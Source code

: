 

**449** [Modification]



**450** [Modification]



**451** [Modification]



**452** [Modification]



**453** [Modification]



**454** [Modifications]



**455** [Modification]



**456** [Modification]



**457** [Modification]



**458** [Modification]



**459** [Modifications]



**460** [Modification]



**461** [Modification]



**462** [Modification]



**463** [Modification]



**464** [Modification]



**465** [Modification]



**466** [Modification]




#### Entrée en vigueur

* * * * *

Return every line from the entries above that contains the word "Modifications".

**454** [Modifications]
**459** [Modifications]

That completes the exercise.